Like other adherents, Klint, who had already been a member of a Swedish women artists group, began to hold séances with four other like-minded women. After ten years, at one of the séances, she felt herself ‘instructed’ by one of the ‘High Ones” to create a cycle of paintings. (I would have liked to have been at this one). Af Klint felt herself to be a receptacle, similar to the adherents of surrealism and Breton’s automatic writing. Out of this impulse, arose The Paintings for the Temple, 193 works begun in 1906 , many on view at the museum. These works, some quite large, are lush abstractions that build on the geometries of the spiritual but are not in any way circumscribed by that impulse. The colors pop, but also soothe, and a rare harmony is achieved. They were never installed in any temple, but now they are installed in Wright’s temple. And it is heavenly.
Smaller works, later watercolors, display similar forays into geometric and biomorphic work, but then you will see hints of Josef Albers, Georgia O’Keefe and Victor Hugo. Af Klint often worked in series, variations on a theme. This adds to the didactic quality but surprisingly, that does not get in the way of delight.
It is going to be a social media extravaganza. Contemporary artists and audiences will thrill to these lesser-known works. (There is a roundtable on her, and her work on Friday open to the public) Apparently, wounded in love at an early age, she decided never to marry.
Af Klint’s will stipulated that the work not be shown for 20 years because it had been misunderstood by Rudolf Steiner, one of her philosophical idols, and he counseled her that she might get a similar reaction among her contemporaries. She was part of a 1986 exhibition at LACMA where I first saw her work, and much more recently a retrospective in Sweden but her foundation still is the principal proprietor. This exhibition marks the first dedicated solely to her in the US, .
The Peggy Guggenheim Museum
The Peggy Guggenheim Museum is irresistible to me. I've seen the paintings many times, yet they are some of my favorites. The many Max Ernsts (she helped him get his green card by marrying him so he could escape the war), the sexy Leonor Fini, the roomful of Pollocks (she was a great champion of his), the good Picassos, Brancusis et al.
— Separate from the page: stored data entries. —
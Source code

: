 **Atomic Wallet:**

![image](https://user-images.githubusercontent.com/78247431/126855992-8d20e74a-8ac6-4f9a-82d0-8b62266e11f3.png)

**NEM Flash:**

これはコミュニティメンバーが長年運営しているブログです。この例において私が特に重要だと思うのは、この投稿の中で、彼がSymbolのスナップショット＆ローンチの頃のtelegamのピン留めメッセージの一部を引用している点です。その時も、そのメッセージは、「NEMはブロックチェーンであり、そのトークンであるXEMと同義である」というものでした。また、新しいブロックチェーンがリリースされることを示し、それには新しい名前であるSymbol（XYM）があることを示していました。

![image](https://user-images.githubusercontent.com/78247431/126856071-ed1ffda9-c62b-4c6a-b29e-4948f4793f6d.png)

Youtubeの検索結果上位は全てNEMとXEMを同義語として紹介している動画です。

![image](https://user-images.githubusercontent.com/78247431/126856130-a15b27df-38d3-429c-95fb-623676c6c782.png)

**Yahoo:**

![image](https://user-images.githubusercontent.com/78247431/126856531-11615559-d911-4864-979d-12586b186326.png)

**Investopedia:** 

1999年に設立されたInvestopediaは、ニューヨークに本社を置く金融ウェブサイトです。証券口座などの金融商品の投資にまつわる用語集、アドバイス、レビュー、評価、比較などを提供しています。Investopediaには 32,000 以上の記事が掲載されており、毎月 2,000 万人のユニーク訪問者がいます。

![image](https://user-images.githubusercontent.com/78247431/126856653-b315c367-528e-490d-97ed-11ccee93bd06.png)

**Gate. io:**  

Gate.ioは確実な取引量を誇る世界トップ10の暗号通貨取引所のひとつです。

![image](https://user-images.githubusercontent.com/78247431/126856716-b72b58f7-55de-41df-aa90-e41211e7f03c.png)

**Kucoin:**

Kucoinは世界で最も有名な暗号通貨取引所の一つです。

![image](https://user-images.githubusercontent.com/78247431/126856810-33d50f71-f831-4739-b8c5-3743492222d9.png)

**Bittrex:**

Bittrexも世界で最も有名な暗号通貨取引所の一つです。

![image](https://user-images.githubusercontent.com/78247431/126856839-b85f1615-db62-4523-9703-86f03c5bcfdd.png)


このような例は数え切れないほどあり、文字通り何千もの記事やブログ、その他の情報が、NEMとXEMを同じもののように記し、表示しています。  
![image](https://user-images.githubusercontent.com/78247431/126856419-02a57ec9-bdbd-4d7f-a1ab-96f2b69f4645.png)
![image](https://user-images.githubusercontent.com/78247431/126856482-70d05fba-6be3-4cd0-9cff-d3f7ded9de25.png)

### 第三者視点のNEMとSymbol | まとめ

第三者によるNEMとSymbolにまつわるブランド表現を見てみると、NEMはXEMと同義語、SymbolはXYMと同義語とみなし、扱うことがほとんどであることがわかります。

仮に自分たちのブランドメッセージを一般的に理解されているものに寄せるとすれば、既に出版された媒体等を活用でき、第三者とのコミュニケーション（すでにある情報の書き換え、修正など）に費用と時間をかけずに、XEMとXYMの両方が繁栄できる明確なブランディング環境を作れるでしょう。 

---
Unlike many collections, this one is so personal, and the homelike setting is so congenial to the art. Like Dominique de Menil she had a strong personal relationship to her artists and it comes through in the idiosyncratic collection.
Also there is the Albers in Mexico show, which I missed in NY and is small but pithy. The Albers fell in love with Mexico and New Mexico and returned time and again to the Mayan and Inca ruins for inspiration. Contact sheets of their travels show the intense level of engagement and the reflection in so much of the work. Missing are Annie's weavings. Why? This was the only thing that rankled.